§ **REQUIRED WORK**: Give the number of lines in the data below that contain "validation", and only that number.

···

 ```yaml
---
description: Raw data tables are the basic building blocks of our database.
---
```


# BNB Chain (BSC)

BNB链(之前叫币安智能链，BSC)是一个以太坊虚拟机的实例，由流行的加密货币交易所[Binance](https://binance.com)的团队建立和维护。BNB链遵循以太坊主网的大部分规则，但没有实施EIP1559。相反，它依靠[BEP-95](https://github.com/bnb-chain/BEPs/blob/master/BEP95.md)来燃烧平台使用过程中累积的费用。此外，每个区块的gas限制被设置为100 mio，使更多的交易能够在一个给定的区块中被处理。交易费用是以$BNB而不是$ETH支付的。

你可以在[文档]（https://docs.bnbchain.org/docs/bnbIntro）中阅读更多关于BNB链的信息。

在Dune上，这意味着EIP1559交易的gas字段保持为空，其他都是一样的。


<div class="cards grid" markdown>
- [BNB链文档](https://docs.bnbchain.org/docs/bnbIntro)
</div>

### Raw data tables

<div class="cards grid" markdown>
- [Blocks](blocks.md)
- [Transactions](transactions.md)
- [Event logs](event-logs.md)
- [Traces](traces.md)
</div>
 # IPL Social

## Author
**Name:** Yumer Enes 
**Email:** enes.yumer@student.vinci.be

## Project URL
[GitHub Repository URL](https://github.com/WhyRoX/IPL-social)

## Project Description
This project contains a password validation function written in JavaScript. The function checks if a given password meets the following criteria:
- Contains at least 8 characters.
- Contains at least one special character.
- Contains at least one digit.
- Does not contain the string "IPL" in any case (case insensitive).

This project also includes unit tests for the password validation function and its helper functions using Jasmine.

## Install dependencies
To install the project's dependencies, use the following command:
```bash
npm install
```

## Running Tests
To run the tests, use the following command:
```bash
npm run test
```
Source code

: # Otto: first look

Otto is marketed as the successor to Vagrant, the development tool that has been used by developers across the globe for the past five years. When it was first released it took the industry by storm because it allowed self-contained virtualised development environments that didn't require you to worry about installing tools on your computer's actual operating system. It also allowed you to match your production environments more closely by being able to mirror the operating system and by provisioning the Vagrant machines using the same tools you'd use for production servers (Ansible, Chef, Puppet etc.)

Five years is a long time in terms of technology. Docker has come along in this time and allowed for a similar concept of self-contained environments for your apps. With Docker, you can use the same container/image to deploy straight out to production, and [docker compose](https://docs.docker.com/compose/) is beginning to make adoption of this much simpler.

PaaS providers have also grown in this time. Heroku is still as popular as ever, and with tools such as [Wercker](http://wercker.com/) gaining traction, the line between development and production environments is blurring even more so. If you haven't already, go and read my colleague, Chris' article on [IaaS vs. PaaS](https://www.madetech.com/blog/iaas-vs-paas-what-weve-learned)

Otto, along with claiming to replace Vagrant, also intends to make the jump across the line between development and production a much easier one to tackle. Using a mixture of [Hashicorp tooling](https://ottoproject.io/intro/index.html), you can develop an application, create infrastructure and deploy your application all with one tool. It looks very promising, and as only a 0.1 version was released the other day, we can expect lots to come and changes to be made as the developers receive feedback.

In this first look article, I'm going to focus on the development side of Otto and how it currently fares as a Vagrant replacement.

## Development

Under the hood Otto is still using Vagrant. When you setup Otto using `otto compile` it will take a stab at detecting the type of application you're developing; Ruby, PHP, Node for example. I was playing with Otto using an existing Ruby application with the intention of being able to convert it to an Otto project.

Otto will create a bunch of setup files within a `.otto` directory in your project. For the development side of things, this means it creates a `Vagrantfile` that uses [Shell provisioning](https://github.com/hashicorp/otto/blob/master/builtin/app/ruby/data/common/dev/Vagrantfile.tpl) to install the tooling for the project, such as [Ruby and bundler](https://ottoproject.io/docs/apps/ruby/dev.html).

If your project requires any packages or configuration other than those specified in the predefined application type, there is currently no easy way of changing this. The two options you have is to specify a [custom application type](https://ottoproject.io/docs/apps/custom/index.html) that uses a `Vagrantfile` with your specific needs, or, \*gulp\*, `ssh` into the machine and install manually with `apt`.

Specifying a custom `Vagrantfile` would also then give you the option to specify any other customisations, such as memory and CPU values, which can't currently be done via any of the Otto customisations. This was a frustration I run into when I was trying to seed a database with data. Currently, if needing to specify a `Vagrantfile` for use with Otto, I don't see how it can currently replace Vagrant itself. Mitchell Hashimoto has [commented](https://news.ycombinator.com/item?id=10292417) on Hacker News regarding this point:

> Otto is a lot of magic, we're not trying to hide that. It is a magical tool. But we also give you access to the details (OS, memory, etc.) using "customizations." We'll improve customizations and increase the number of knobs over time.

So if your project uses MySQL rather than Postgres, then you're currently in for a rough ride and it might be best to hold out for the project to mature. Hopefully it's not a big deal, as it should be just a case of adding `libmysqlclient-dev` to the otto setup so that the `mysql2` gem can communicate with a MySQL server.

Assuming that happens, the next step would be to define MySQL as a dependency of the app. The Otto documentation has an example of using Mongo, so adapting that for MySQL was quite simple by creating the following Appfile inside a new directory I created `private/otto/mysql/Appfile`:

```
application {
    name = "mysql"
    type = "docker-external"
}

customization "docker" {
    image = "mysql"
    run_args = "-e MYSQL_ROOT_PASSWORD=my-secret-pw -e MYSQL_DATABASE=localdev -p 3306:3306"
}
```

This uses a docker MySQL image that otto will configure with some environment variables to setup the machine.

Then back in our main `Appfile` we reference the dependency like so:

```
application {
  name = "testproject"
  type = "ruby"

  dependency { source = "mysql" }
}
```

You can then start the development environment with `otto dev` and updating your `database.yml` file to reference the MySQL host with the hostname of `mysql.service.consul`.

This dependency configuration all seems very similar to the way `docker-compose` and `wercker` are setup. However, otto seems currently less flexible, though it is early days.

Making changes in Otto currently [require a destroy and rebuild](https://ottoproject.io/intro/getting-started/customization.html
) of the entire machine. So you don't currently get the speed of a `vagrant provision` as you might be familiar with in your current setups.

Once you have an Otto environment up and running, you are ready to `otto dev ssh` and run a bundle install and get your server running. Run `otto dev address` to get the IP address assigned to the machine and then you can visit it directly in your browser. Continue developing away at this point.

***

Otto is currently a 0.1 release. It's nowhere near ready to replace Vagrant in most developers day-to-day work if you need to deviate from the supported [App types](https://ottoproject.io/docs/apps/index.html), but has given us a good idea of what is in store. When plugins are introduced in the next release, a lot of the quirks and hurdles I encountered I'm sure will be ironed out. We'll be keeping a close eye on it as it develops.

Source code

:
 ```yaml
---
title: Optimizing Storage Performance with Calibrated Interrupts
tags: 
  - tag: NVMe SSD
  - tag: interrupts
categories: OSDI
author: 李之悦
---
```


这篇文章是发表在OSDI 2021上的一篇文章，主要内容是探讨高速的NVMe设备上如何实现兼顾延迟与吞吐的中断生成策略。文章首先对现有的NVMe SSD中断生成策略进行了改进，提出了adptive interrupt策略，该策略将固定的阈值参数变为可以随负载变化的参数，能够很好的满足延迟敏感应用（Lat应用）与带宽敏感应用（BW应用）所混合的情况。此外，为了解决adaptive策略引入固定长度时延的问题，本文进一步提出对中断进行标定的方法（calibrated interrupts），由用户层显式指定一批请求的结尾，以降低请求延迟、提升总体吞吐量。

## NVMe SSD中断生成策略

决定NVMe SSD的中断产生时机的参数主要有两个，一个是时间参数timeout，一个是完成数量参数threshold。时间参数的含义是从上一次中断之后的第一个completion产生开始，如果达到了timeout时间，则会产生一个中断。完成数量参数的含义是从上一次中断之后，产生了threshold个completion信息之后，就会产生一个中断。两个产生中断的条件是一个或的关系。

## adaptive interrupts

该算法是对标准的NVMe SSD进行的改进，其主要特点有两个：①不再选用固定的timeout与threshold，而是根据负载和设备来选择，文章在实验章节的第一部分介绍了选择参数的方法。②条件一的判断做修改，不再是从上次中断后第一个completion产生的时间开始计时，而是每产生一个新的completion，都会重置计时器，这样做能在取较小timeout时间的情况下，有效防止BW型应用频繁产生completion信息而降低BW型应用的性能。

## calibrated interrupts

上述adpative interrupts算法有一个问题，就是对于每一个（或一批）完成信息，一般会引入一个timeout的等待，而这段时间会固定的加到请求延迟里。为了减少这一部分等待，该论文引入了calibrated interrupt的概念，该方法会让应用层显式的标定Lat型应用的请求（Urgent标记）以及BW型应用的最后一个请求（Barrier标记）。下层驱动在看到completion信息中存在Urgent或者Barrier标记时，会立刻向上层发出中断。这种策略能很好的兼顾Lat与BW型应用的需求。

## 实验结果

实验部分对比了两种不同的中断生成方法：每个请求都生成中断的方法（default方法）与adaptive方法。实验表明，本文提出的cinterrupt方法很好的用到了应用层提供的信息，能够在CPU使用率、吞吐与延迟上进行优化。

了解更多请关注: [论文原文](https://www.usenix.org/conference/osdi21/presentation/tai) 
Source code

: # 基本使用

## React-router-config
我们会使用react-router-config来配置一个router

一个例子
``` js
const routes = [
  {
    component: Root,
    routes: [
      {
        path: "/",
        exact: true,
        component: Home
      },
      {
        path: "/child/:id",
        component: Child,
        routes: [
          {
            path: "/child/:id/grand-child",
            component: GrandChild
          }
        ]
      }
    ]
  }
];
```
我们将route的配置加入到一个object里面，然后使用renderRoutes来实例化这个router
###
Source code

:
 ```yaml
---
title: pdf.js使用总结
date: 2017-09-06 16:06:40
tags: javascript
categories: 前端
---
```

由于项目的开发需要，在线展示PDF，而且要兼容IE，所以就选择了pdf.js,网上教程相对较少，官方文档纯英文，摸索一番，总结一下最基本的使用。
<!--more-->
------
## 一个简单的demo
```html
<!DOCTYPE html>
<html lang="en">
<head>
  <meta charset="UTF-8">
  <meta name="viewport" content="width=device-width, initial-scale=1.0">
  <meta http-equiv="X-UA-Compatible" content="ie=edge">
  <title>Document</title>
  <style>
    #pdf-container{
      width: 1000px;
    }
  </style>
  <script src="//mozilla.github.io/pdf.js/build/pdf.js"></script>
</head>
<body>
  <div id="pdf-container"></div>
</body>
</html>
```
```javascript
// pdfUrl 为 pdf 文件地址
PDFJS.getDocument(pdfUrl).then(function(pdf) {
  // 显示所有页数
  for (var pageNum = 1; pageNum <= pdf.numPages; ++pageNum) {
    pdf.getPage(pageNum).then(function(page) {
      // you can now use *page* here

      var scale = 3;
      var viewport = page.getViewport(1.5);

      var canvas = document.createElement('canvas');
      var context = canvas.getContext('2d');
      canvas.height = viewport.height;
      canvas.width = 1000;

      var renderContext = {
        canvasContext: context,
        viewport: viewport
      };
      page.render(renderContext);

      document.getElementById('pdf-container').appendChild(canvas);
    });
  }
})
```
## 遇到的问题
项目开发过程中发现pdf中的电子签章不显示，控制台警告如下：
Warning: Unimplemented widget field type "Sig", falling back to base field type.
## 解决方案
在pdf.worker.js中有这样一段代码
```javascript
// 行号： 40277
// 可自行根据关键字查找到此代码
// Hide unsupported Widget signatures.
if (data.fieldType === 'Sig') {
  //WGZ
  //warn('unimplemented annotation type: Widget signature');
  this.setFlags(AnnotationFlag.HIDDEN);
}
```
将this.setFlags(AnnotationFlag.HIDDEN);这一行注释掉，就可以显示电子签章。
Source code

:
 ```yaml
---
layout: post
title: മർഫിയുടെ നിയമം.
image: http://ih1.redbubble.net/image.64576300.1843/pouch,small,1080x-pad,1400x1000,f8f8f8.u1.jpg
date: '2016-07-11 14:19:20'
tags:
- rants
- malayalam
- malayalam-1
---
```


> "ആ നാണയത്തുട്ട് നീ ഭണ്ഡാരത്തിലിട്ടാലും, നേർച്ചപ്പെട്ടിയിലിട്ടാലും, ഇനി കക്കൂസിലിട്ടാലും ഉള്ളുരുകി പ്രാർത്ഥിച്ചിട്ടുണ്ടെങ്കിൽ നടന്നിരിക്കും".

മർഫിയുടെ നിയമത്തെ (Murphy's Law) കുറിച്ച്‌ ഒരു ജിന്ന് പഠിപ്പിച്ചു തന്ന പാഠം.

···

§ **FINISHED EXERCISE**: 2